The plug is being pulled after the CD shop chain succumbed to rising rents and poor business.
Said owner and founder Dave Boo, 56: ‘We’ve liquidated the company and are filing for bankruptcy. Right now, all our energy is on clearing our stock and making as many sales as we can.’
He declined to say how much he owes creditors, adding only that it is very little.
Sembawang’s three outlets at Raffles City, Thomson Plaza and Plaza Singapura are holding sales touting 75 per cent savings.
The outlet at Plaza Singapura will be the last to close, in a few weeks’ time.
Mr Boo started the company in 1986 at age 33 as he was an avid music lover.

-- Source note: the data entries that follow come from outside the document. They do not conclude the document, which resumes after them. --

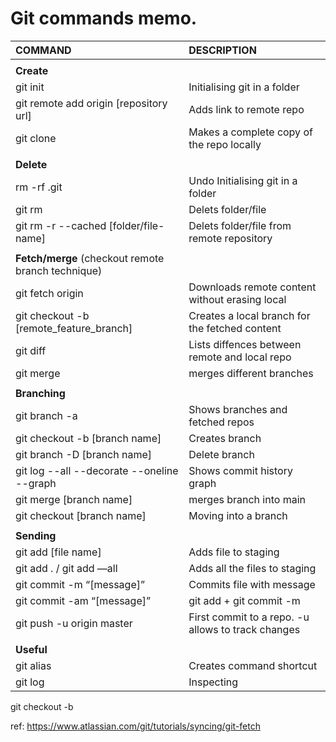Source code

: 


# Git commands memo.

| COMMAND                                         | DESCRIPTION                                             |
| :---------------------------------------------- | :------------------------------------------------------ |
|                                                 |                                                         |
| **Create**                                      |                                                         |
| git init                                        | Initialising git in a folder                            |
| git remote add origin [repository url]          | Adds link to remote repo                                |
| git clone                                       | Makes a complete copy of the repo locally               |
|                                                 |                                                         |
| **Delete**                                      |                                                         |
| rm -rf .git                                     | Undo Initialising git in a folder                       |
| git rm                                          | Delets folder/file                                      |
| git rm -r --cached [folder/file-name]           | Delets folder/file from remote repository               |
|                                                 |                                                         |
| **Fetch/merge** (checkout remote branch technique)|                                                         |
| git fetch origin                                | Downloads remote content without erasing local          |
| git checkout -b [remote_feature_branch]         | Creates a local branch for the fetched content          |
| git diff                                        | Lists diffences between remote and local repo           |
| git merge                                       | merges different branches                               |
|                                                 |                                                         |
| **Branching**                                   |                                                         |
| git branch -a                                   | Shows branches and fetched repos                        |
| git checkout -b [branch name]                   | Creates branch                                          |
| git branch -D [branch name]                     | Delete branch                                           |
| git log --all --decorate --oneline --graph      | Shows commit history graph                              |
| git merge [branch name]                         | merges branch into main                                 |
| git checkout [branch name]                      | Moving into a branch                                    |
|                                                 |                                                         |
| **Sending**                                     |                                                         |
| git add [file name]                             | Adds file to staging                                    |
| git add . / git add —all                        | Adds all the files to staging                           |
| git commit -m “[message]”                       | Commits file with message                               |
| git commit -am “[message]”                      | git add + git commit -m                                 |
| git  push -u origin master                      | First commit to a repo. -u allows to track changes      |
|                                                 |                                                         |
| **Useful**                                      |                                                         |
| git alias                                       | Creates command shortcut                                |
| git log                                         | Inspecting                                              |



git checkout -b

ref: https://www.atlassian.com/git/tutorials/syncing/git-fetch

It was a small record store in Sembawang, patronised largely by soldiers from New Zealand who were stationed nearby.
Over time, the business grew. In 2004, Sembawang Music Centre was Singapore’s largest music retail chain, generating about $20 million in turnover.

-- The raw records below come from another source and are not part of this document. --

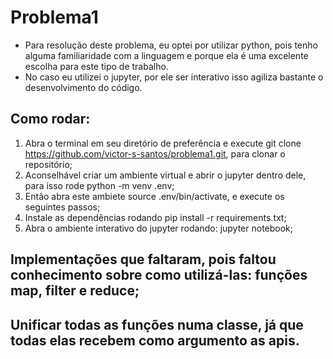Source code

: # Problema1
*  Para resolução deste problema, eu optei por utilizar python, pois tenho alguma familiaridade com a linguagem e porque ela é uma excelente escolha para este tipo de trabalho.
*  No caso eu utilizei o jupyter, por ele ser interativo isso agiliza bastante o desenvolvimento do código.

## Como rodar:
  1. Abra o terminal em seu diretório de preferência e execute git clone https://github.com/victor-s-santos/problema1.git, para clonar o repositório;
  2. Aconselhável criar um ambiente virtual e abrir o jupyter dentro dele, para isso rode python -m venv .env;
  3. Então abra este ambiete source .env/bin/activate, e execute os seguintes passos;
  4. Instale as dependências rodando pip install -r requirements.txt;
  5. Abra o ambiente interativo do jupyter rodando: jupyter notebook;

 
 
## Implementações que faltaram, pois faltou conhecimento sobre como utilizá-las: funções map, filter e reduce;

## Unificar todas as funções numa classe, já que todas elas recebem como argumento as apis.
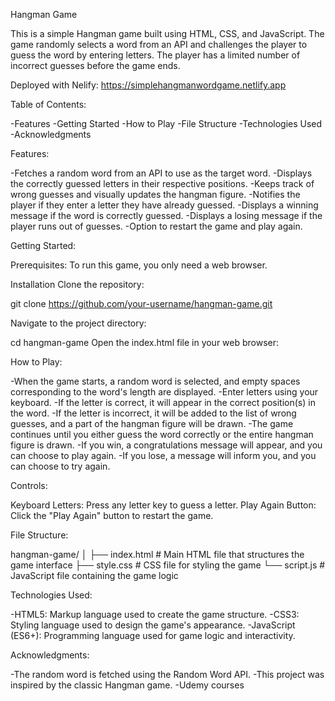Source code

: Hangman Game

This is a simple Hangman game built using HTML, CSS, and JavaScript. The game randomly selects a word from an API and challenges the player to guess the word by entering letters. The player has a limited number of incorrect guesses before the game ends.

Deployed with Nelify: https://simplehangmanwordgame.netlify.app

Table of Contents:

-Features
-Getting Started
-How to Play
-File Structure
-Technologies Used
-Acknowledgments

Features:

-Fetches a random word from an API to use as the target word.
-Displays the correctly guessed letters in their respective positions.
-Keeps track of wrong guesses and visually updates the hangman figure.
-Notifies the player if they enter a letter they have already guessed.
-Displays a winning message if the word is correctly guessed.
-Displays a losing message if the player runs out of guesses.
-Option to restart the game and play again.

Getting Started:

Prerequisites:
To run this game, you only need a web browser.

Installation
Clone the repository:

git clone https://github.com/your-username/hangman-game.git

Navigate to the project directory:

cd hangman-game
Open the index.html file in your web browser:

How to Play:

-When the game starts, a random word is selected, and empty spaces corresponding to the word's length are displayed.
-Enter letters using your keyboard.
-If the letter is correct, it will appear in the correct position(s) in the word.
-If the letter is incorrect, it will be added to the list of wrong guesses, and a part of the hangman figure will be drawn.
-The game continues until you either guess the word correctly or the entire hangman figure is drawn.
-If you win, a congratulations message will appear, and you can choose to play again.
-If you lose, a message will inform you, and you can choose to try again.

Controls:

Keyboard Letters: Press any letter key to guess a letter.
Play Again Button: Click the "Play Again" button to restart the game.

File Structure:

hangman-game/
│
├── index.html       # Main HTML file that structures the game interface
├── style.css        # CSS file for styling the game
└── script.js        # JavaScript file containing the game logic

Technologies Used:

-HTML5: Markup language used to create the game structure.
-CSS3: Styling language used to design the game's appearance.
-JavaScript (ES6+): Programming language used for game logic and interactivity.

Acknowledgments:

-The random word is fetched using the Random Word API.
-This project was inspired by the classic Hangman game.
-Udemy courses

That year, it became a listed company.
At its peak, it had 24 outlets.
Looking back, Mr Boo said: ‘We expanded too fast. In about 2005 or 2006, I bought the business back from the oil and gas company which owned it.’
The oil and gas firm had offered money for expansion and became a shareholder.

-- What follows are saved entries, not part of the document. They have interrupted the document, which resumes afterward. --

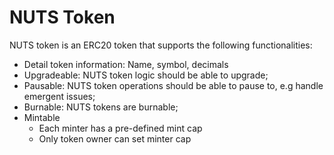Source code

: # NUTS Token

NUTS token is an ERC20 token that supports the following functionalities:

* Detail token information: Name, symbol, decimals
* Upgradeable: NUTS token logic should be able to upgrade;
* Pausable: NUTS token operations should be able to pause to, e.g handle emergent issues;
* Burnable: NUTS tokens are burnable;
* Mintable
  * Each minter has a pre-defined mint cap
  * Only token owner can set minter cap

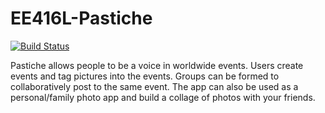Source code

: # EE416L-Pastiche
[![Build Status](https://travis-ci.com/AriaPahlavan/EE461L-Pastiche.svg?token=HsZjFueYUYTVnKwfJwSN&branch=master)](https://travis-ci.com/AriaPahlavan/EE461L-Pastiche)

Pastiche allows people to be a voice in worldwide events. Users create events and tag pictures into the events. Groups can be formed to collaboratively post to the same event. The app can also be used as a personal/family photo app and build a collage of photos with your friends.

‘I started shutting down the outlets that were not doing so well,’ said Mr Boo after he regained control.
The strategy was not enough to save the chain.
‘Rents were too high. In Sembawang, I used to pay $4,000 to $6,000 for a 1,000 sq ft shop. For a 600 sq ft place in Raffles City, I now pay about $10,000 to $12,000 a month,’ he said.
And the industry is declining.
In April, The Sunday Times reported that sales at Sembawang Music Centre had shrunk by about 20 per cent every year since 2003.
Another music retailer, HMV, is moving to a smaller 12,000 sq ft store at 313@Somerset from its current 17,000 sq ft space at The Heeren.
Music giant Tower Records closed in 2006, leaving other brands like Gramophone and That CD Shop to fight for market share.
‘There are so many formats of media available now. People can just download music and movies and they don’t have to buy them any more. We couldn’t survive like that,’ Mr Boo said.
However, he credits his staff for maintaining their fighting spirit to the very end.
He said wistfully: ‘Right now, we are trying to sell all we can. I can’t think of anything beyond this, but once the last shop closes, hopefully someone will hire me as an employee.’
Certainly, buyers like Mr Daniel Ong, 29, a research scientist, will miss Sembawang.
‘I find that it’s cheaper than the bigger chains and it also carries more Chinese and Japanese music than other stores,’ he said.
‘There are so many formats of media available now. People can just download music and movies and they don’t have to buy them any more. We couldn’t survive like that.’